Je sais aussi que tu as déjà une fiancée ! Là tu as été plus précoce que papa. En amour, n’écoute surtout pas ce que je pourrai bien te dire, écoute plutôt ta maman. Et ne t’avise pas de me ressembler ! Surtout pas à moi. Apprend plutôt à aimer, comme elle a su le faire. Elle a été mon premier amour, elle le sait. Et probablement le seul, ça je n’ai jamais osé le lui avouer. Elle m’a offert ses plus beaux jours, et je les ai pris en réclamant plus, comme un dû. Ne soit pas comme moi. Trouve-toi une femme responsable et jolie, et prend la décision de vieillir à ses côtés, pour mourir dans ses bras : c’est la plus belle fin que tu pourrais espérer de la vie. C’est ainsi que le meilleur et le plus brave de tous les hommes est mort. Demande à ta maman de te raconter la vie du dernier prophète, tu en sortiras à chaque fois plus grand, plus noble, plus humain.

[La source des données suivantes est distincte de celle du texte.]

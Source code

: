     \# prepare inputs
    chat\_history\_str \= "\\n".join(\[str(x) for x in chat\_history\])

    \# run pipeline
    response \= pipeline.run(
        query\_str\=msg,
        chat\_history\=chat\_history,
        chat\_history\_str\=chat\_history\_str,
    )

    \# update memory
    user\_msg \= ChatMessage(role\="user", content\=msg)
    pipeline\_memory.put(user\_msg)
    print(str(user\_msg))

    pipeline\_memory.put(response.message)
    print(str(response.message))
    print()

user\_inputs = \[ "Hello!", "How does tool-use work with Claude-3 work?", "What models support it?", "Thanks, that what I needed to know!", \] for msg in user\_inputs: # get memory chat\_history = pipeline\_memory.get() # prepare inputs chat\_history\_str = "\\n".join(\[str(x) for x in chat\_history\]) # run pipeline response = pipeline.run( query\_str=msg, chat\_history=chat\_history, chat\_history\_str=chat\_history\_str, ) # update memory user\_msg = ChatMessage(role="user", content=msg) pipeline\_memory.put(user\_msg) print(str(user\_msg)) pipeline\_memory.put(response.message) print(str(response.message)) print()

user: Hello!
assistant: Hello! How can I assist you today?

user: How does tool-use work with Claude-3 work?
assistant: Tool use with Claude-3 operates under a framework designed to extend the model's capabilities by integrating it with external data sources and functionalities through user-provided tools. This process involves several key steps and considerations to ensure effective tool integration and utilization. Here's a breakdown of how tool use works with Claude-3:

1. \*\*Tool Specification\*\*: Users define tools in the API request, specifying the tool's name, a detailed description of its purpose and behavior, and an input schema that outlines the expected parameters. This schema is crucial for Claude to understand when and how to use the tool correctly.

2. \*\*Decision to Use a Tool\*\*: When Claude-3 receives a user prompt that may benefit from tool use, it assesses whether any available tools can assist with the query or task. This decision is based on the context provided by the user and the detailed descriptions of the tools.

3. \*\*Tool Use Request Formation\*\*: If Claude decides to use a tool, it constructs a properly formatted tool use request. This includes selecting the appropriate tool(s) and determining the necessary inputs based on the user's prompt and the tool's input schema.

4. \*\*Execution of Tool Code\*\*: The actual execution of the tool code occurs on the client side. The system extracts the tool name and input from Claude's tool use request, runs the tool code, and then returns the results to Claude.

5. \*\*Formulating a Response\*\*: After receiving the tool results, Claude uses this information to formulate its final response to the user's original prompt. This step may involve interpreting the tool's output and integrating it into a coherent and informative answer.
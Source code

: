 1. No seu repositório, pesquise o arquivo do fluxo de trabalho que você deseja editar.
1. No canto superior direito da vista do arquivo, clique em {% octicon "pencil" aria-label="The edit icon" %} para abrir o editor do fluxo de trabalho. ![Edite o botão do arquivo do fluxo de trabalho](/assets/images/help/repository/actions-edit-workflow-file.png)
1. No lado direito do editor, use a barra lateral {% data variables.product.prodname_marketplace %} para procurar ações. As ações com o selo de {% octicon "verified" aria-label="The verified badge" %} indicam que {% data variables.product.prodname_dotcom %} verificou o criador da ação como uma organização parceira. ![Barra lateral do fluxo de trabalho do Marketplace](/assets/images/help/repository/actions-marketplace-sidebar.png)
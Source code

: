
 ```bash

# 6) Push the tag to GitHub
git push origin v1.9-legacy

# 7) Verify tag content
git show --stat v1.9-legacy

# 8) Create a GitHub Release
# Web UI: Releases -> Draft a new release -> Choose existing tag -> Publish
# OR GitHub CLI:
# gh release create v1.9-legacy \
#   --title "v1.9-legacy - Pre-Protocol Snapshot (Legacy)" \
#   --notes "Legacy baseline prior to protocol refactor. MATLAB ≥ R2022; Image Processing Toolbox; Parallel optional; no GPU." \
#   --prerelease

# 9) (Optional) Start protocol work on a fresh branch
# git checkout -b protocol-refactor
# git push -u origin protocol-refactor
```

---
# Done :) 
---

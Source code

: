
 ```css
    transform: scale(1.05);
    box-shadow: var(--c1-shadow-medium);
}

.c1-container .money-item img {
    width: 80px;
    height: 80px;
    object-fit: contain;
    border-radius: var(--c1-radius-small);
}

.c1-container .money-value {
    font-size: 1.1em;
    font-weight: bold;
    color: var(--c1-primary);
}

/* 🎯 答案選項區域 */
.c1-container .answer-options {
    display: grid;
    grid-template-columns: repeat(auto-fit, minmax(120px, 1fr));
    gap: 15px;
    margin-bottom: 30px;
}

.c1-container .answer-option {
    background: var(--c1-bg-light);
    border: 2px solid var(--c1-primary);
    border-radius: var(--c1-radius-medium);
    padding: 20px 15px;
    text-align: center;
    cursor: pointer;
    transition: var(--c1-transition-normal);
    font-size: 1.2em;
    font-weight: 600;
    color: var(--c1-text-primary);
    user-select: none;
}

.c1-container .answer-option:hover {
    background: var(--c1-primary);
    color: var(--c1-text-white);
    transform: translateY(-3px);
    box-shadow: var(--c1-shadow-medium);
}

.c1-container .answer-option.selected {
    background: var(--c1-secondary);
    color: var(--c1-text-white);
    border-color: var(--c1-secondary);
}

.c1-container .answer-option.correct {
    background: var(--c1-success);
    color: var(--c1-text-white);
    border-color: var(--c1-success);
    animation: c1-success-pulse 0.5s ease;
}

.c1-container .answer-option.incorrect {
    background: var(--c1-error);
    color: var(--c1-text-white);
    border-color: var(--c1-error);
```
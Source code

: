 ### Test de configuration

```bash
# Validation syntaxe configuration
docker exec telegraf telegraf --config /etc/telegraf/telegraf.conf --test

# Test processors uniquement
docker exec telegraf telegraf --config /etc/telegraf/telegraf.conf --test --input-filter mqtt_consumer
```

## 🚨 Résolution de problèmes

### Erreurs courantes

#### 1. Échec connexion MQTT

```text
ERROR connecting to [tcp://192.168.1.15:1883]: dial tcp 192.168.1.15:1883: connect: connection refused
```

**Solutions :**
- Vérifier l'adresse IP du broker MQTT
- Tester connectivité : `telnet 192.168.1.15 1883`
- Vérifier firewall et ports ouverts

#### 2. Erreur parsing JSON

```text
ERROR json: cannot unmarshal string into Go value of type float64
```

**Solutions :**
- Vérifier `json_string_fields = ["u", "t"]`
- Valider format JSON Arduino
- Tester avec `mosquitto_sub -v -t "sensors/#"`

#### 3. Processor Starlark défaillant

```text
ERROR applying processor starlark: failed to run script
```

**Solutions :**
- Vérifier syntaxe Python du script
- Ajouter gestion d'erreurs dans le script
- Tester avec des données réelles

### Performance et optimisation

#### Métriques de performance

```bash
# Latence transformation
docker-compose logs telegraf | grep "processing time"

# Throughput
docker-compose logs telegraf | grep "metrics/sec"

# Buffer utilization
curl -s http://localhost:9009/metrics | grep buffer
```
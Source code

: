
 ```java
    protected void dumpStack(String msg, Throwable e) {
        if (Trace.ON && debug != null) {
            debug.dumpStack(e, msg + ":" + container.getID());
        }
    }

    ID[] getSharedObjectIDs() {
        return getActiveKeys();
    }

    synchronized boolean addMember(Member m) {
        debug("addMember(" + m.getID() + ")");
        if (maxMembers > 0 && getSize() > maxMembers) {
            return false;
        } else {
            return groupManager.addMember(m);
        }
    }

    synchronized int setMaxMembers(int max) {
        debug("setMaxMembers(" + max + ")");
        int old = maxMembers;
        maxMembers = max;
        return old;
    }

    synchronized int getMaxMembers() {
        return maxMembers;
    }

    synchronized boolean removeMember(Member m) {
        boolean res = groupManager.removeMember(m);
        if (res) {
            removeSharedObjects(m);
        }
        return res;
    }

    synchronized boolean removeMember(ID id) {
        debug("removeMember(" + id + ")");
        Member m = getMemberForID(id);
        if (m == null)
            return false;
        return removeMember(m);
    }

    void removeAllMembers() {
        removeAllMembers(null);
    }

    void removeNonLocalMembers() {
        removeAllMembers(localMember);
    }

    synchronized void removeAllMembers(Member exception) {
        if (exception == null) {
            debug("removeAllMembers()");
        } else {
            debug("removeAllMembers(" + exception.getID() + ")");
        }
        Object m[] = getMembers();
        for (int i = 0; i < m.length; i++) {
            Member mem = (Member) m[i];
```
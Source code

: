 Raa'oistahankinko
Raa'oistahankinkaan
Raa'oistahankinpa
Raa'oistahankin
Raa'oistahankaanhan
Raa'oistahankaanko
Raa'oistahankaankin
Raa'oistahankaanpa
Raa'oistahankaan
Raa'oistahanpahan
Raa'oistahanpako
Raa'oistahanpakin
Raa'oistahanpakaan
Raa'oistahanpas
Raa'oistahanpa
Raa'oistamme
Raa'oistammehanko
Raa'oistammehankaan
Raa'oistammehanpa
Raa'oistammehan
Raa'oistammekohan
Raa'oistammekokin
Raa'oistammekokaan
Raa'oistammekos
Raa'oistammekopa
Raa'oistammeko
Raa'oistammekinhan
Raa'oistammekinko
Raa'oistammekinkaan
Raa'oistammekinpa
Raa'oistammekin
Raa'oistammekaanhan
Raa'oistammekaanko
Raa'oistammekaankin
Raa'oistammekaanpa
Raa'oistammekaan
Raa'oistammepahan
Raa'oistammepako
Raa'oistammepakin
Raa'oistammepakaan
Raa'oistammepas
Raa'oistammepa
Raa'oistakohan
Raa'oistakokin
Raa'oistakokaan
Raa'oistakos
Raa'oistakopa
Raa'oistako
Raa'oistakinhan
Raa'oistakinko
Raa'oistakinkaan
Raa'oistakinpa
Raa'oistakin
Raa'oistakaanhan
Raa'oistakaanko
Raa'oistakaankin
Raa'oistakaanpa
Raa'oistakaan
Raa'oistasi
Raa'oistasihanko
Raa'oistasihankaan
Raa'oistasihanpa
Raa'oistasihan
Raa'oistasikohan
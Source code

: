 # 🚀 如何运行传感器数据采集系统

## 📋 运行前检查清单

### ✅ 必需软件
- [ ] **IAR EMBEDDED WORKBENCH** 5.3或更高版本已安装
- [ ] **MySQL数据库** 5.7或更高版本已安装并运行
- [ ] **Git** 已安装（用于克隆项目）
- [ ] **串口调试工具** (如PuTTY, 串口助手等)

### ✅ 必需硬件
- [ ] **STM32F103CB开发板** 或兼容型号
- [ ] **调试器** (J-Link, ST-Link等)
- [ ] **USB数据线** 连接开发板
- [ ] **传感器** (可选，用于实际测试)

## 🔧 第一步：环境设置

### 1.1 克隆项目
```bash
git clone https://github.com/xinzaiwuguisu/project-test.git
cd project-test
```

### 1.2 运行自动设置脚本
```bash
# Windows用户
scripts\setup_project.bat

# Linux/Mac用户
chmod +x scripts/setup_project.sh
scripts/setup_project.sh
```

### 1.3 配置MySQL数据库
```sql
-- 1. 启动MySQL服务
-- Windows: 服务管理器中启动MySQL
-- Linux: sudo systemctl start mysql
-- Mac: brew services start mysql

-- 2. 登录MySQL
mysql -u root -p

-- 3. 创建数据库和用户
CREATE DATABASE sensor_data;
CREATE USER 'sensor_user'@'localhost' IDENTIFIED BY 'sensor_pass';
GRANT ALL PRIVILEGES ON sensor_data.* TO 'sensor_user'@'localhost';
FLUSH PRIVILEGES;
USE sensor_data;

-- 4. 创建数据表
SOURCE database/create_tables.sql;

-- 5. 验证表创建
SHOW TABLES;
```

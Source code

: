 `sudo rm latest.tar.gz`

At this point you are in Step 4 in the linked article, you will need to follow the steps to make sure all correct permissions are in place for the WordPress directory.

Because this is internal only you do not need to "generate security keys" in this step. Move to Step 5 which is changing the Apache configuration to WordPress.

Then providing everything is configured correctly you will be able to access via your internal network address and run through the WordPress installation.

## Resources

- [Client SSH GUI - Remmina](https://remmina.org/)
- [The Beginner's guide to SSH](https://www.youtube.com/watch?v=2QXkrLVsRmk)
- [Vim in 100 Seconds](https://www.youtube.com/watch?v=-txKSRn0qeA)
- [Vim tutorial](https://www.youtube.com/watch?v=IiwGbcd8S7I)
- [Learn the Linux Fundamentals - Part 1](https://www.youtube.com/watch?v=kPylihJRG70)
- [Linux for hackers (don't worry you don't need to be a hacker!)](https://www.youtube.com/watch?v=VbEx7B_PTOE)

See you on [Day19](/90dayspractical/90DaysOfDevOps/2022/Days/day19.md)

Ne sois pas vulgaire, quoi qu’il arrive. Même si je sais que tu dois être très en colère, j’ai connu ça, mais ne te bagarre pas à l’école, ne te venge pas de moi sur ta maman, elle t’aime énormément. Elle a tout sacrifié pour toi, pour pouvoir te garder, pour que tu ais la chance de vivre. Tu devras aussi faire preuve de beaucoup de courage et d’indulgence, pour faire face aux moqueries des gosses de ton âge. Enfants, nous sommes impitoyables. Je me souviens de moi. J’en ai pleuré des nuits dans le noir.
Et ne laisse personne t’expliquer ce qu’est le Bonheur, ou te prescrire sa recette, il n’y en a pas. Contente toi de vivre en honnête homme, soit un homme de principes, malgré les moqueries, et tu sera un homme heureux. Je compte sur ta fiancée pour faire de toi un homme comblé, n’ait jamais la prétention de croire que tu pourras y arriver tout seul. Dans cette vie, nous avons besoin d’être deux pour cheminer vers l’Un. Seul, la vie se chargera de te décourager.
Malik, tu es né de l’amour qui a réuni ton papa et ta maman, n’en doute jamais, et ne laisse personne te convaincre du contraire, ou banaliser ce qui, à une période, les avait unis. Tu es loin d’être un accident, encore moins une erreur. L’humain est naturellement médisant, odieux, dur et mauvais, apprend à faire avec. Tu devras, tout comme ton papa, fournir deux fois plus d’efforts, être deux fois plus résistant, deux fois plus courageux, deux fois moins susceptible, mais que cela ne te décourage pas. J’aurai aimé t’épargner tout cela, te protéger de la méchanceté des Hommes, être là pour toi, te faire sauter sur mes genoux. Te gâter de friandises que je t’offrirai en cachette de ta maman, qui te rappellera sans cesse qu’elles font tomber les dents. Hélas, ce n’est pas possible.
Mon garçon, je t’écris ce soir pour essayer de calmer la brûlure. Je brûle pourtant. Je te souhaite la Paix, je te souhaite la Lumière. Que Dieu te garde et éclaire tes pas. Et puis dis à ta maman que je l’ai aimé très fort, comme ce n’est plus permis. Je le lui avais dit juste avant qu’elle ne me quitte, mais je ne suis pas sûr qu’elle m’ait bien entendu. Je le lui ai dit sans dire mot.
Mon fils. Va, vis et deviens ! et ne laisse personne se mettre sur ton chemin..
Ton papa qui t'aime, sans t'avoir jamais vu.